Let
[tex]I = \displaystyle \int e^{-2x} \cos(2x) \, dx[/]tex
Integrate by parts:
[tex]\displaystyle \int u \, dv = uv - \int v \, du[/tex]
with
[tex]u = e^{-2x} \implies du = -2 e^{-2x} \, dx \\\\ dv = \cos(2x) \, dx \implies v = \dfrac12 \sin(2x)[/tex]
Then
[tex]\displaystyle I = \frac12 e^{-2x} \sin(2x) + \int e^{-2x} \sin(2x) \, dx + C[/tex]

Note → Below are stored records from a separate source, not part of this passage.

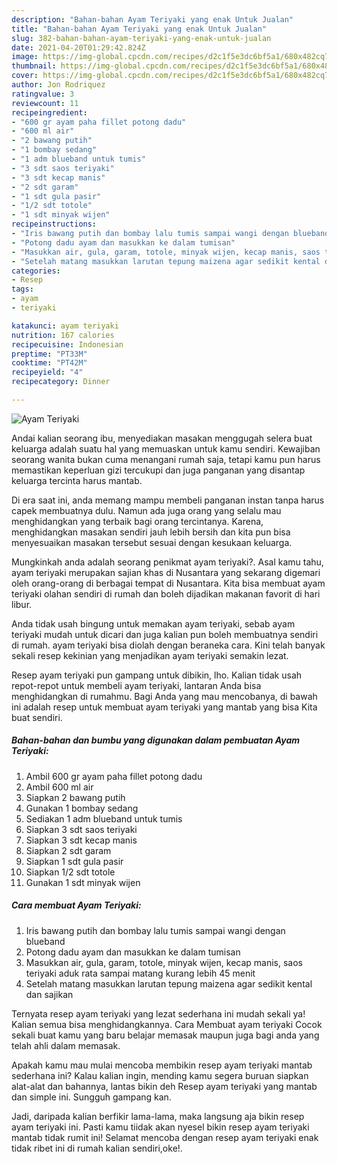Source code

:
 ```yaml
---
description: "Bahan-bahan Ayam Teriyaki yang enak Untuk Jualan"
title: "Bahan-bahan Ayam Teriyaki yang enak Untuk Jualan"
slug: 382-bahan-bahan-ayam-teriyaki-yang-enak-untuk-jualan
date: 2021-04-20T01:29:42.824Z
image: https://img-global.cpcdn.com/recipes/d2c1f5e3dc6bf5a1/680x482cq70/ayam-teriyaki-foto-resep-utama.jpg
thumbnail: https://img-global.cpcdn.com/recipes/d2c1f5e3dc6bf5a1/680x482cq70/ayam-teriyaki-foto-resep-utama.jpg
cover: https://img-global.cpcdn.com/recipes/d2c1f5e3dc6bf5a1/680x482cq70/ayam-teriyaki-foto-resep-utama.jpg
author: Jon Rodriquez
ratingvalue: 3
reviewcount: 11
recipeingredient:
- "600 gr ayam paha fillet potong dadu"
- "600 ml air"
- "2 bawang putih"
- "1 bombay sedang"
- "1 adm blueband untuk tumis"
- "3 sdt saos teriyaki"
- "3 sdt kecap manis"
- "2 sdt garam"
- "1 sdt gula pasir"
- "1/2 sdt totole"
- "1 sdt minyak wijen"
recipeinstructions:
- "Iris bawang putih dan bombay lalu tumis sampai wangi dengan blueband"
- "Potong dadu ayam dan masukkan ke dalam tumisan"
- "Masukkan air, gula, garam, totole, minyak wijen, kecap manis, saos teriyaki aduk rata sampai matang kurang lebih 45 menit"
- "Setelah matang masukkan larutan tepung maizena agar sedikit kental dan sajikan"
categories:
- Resep
tags:
- ayam
- teriyaki

katakunci: ayam teriyaki 
nutrition: 167 calories
recipecuisine: Indonesian
preptime: "PT33M"
cooktime: "PT42M"
recipeyield: "4"
recipecategory: Dinner

---
```



![Ayam Teriyaki](https://img-global.cpcdn.com/recipes/d2c1f5e3dc6bf5a1/680x482cq70/ayam-teriyaki-foto-resep-utama.jpg)

Andai kalian seorang ibu, menyediakan masakan menggugah selera buat keluarga adalah suatu hal yang memuaskan untuk kamu sendiri. Kewajiban seorang  wanita bukan cuma menangani rumah saja, tetapi kamu pun harus memastikan keperluan gizi tercukupi dan juga panganan yang disantap keluarga tercinta harus mantab.

Di era  saat ini, anda memang mampu membeli panganan instan tanpa harus capek membuatnya dulu. Namun ada juga orang yang selalu mau menghidangkan yang terbaik bagi orang tercintanya. Karena, menghidangkan masakan sendiri jauh lebih bersih dan kita pun bisa menyesuaikan masakan tersebut sesuai dengan kesukaan keluarga. 



Mungkinkah anda adalah seorang penikmat ayam teriyaki?. Asal kamu tahu, ayam teriyaki merupakan sajian khas di Nusantara yang sekarang digemari oleh orang-orang di berbagai tempat di Nusantara. Kita bisa membuat ayam teriyaki olahan sendiri di rumah dan boleh dijadikan makanan favorit di hari libur.

Anda tidak usah bingung untuk memakan ayam teriyaki, sebab ayam teriyaki mudah untuk dicari dan juga kalian pun boleh membuatnya sendiri di rumah. ayam teriyaki bisa diolah dengan beraneka cara. Kini telah banyak sekali resep kekinian yang menjadikan ayam teriyaki semakin lezat.

Resep ayam teriyaki pun gampang untuk dibikin, lho. Kalian tidak usah repot-repot untuk membeli ayam teriyaki, lantaran Anda bisa menghidangkan di rumahmu. Bagi Anda yang mau mencobanya, di bawah ini adalah resep untuk membuat ayam teriyaki yang mantab yang bisa Kita buat sendiri.

<!--inarticleads1-->

##### Bahan-bahan dan bumbu yang digunakan dalam pembuatan Ayam Teriyaki:

1. Ambil 600 gr ayam paha fillet potong dadu
1. Ambil 600 ml air
1. Siapkan 2 bawang putih
1. Gunakan 1 bombay sedang
1. Sediakan 1 adm blueband untuk tumis
1. Siapkan 3 sdt saos teriyaki
1. Siapkan 3 sdt kecap manis
1. Siapkan 2 sdt garam
1. Siapkan 1 sdt gula pasir
1. Siapkan 1/2 sdt totole
1. Gunakan 1 sdt minyak wijen




<!--inarticleads2-->

##### Cara membuat Ayam Teriyaki:

1. Iris bawang putih dan bombay lalu tumis sampai wangi dengan blueband
1. Potong dadu ayam dan masukkan ke dalam tumisan
1. Masukkan air, gula, garam, totole, minyak wijen, kecap manis, saos teriyaki aduk rata sampai matang kurang lebih 45 menit
1. Setelah matang masukkan larutan tepung maizena agar sedikit kental dan sajikan




Ternyata resep ayam teriyaki yang lezat sederhana ini mudah sekali ya! Kalian semua bisa menghidangkannya. Cara Membuat ayam teriyaki Cocok sekali buat kamu yang baru belajar memasak maupun juga bagi anda yang telah ahli dalam memasak.

Apakah kamu mau mulai mencoba membikin resep ayam teriyaki mantab sederhana ini? Kalau kalian ingin, mending kamu segera buruan siapkan alat-alat dan bahannya, lantas bikin deh Resep ayam teriyaki yang mantab dan simple ini. Sungguh gampang kan. 

Jadi, daripada kalian berfikir lama-lama, maka langsung aja bikin resep ayam teriyaki ini. Pasti kamu tiidak akan nyesel bikin resep ayam teriyaki mantab tidak rumit ini! Selamat mencoba dengan resep ayam teriyaki enak tidak ribet ini di rumah kalian sendiri,oke!.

Integrate by parts again, this time with
[tex]u = e^{-2x} \implies du = -2 e^{-2x} \, dx \\\\ dv = \sin(2x) \, dx \implies v = -\dfrac12 \cos(2x)[/tex]
so that
[tex]\displaystyle I = \frac12 e^{-2x} \sin(2x) - \frac12 e^{-2x} \cos(2x) - \int e^{-2x} \cos(2x) \, dx + C\\\\ \implies I = \frac{\sin(2x)-\cos(2x)}{2e^{2x}} - I + C \\\\ \implies 2I = \frac{\sin(2x) - \cos(2x)}{2e^{2x}} + C \\\\ \implies I = \boxed{\frac{\sin(2x) - \cos(2x)}{4e^{2x}} + C}[/tex]